Voilà brièvement campée la situation de ce livre, telle que la décrit la quatrième de couverture. On y ajoute que “La question de la langue est centrale dans l’œuvre de Sema Kılıçkaya“.

Le prix littéraire France-Turquie 2018 a été décerné à Sema Kiliçkaya pour La Langue de personne, paru aux éditions Emmanuelle Collas. Chaque année depuis un peu moins de vingt ans, le prix littéraire du comité France-Turquie est décerné à un auteur turc ou français ayant écrit sur la Turquie.

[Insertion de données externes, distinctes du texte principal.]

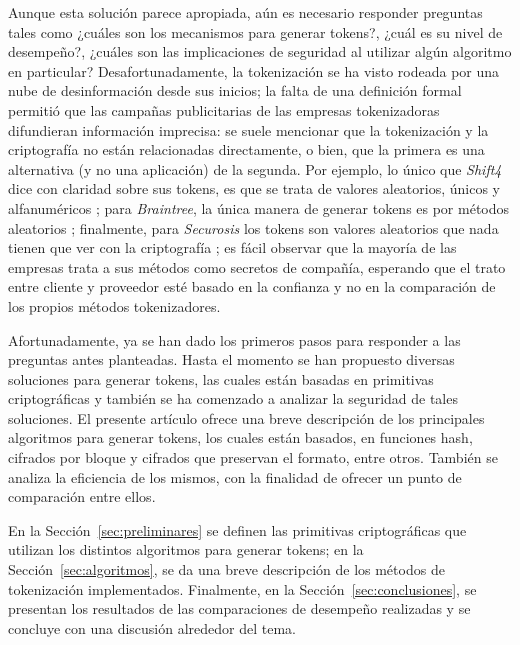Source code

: \documentclass[conference]{IEEEtran}
\begin{document}
  Aunque esta solución parece apropiada, aún es necesario responder preguntas
  tales como ¿cuáles son los mecanismos para generar tokens?, ¿cuál es su nivel
  de desempeño?, ¿cuáles son las implicaciones de seguridad al utilizar algún
  algoritmo en particular? Desafortunadamente, la tokenización se ha visto
  rodeada por una nube de desinformación desde sus inicios; la falta de una
  definición formal permitió que las campañas publicitarias de las empresas
  tokenizadoras difundieran información imprecisa: se suele mencionar que la
  tokenización y la criptografía no están relacionadas directamente, o bien, que
  la primera es una alternativa (y no una aplicación) de la segunda. Por
  ejemplo, lo único que \textit{Shift4} dice con claridad sobre sus tokens, es
  que se trata de valores aleatorios, únicos y alfanuméricos \cite{shif4_uno};
  para \textit{Braintree}, la única manera de generar tokens es por métodos
  aleatorios \cite{braintree_uno}; finalmente, para \textit{Securosis} los
  tokens son valores aleatorios que nada tienen que ver con la criptografía
  \cite{securosis}; es fácil observar que la mayoría de las empresas trata a sus
  métodos como secretos de compañía, esperando que el trato entre cliente y
  proveedor esté basado en la confianza y no en la comparación de los propios
  métodos tokenizadores.

  Afortunadamente, ya se han dado los primeros pasos para responder a las
  preguntas antes planteadas. Hasta el momento se han propuesto diversas
  soluciones para generar tokens, las cuales están basadas en primitivas
  criptográficas y también se ha comenzado a analizar la seguridad de tales
  soluciones. El presente artículo ofrece una breve descripción de los
  principales algoritmos para generar tokens, los cuales están basados, en
  funciones hash, cifrados por bloque y cifrados que preservan el formato, entre
  otros. También se analiza la eficiencia de los mismos, con la finalidad de
  ofrecer un punto de comparación entre ellos.

  En la Sección~\ref{sec:preliminares} se definen las primitivas criptográficas
  que utilizan los distintos algoritmos para generar tokens; en la
  Sección~\ref{sec:algoritmos}, se da una breve descripción de los métodos de
  tokenización implementados. Finalmente, en la Sección~\ref{sec:conclusiones},
  se presentan los resultados de las comparaciones de desempeño realizadas y se
  concluye con una discusión alrededor del tema.
\end{document}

Le 11e prix Seligmann a été attribué également à Sema Kiliçkaya pour « Le royaume sans racines » en 2014.

Sema.jpgL’auteur, Sema Kılıçkaya est née en 1968 en Turquie, à Antioche, à la frontière syrienne, dans ce milieu à la fois arabophone et turcophone. Arrivée en France très tôt,  à l’âge de quatre ans, elle est devenue professeur d’anglais et exerce aussi comme traductrice.

Elle a publié en 2004 un recueil de contes et légendes de Turquie, Anadolu, puis un roman, Le Chant des tourterelles, qui raconte l’histoire d’une famille turque, à cheval sur trois générations. On en retrouve d’ailleurs certains personnages dans Le Royaume sans racines, le roman suivant qui évoque le difficile enracinement de la communauté turque en France. Le Prix Seligmann contre le racisme lui est décerné pour ce dernier ouvrage en 2014.

Le livre qui suivra, Quatre-vingt-dix-sept, se déroule lui durant les manifestations autour de Gezi en 2013.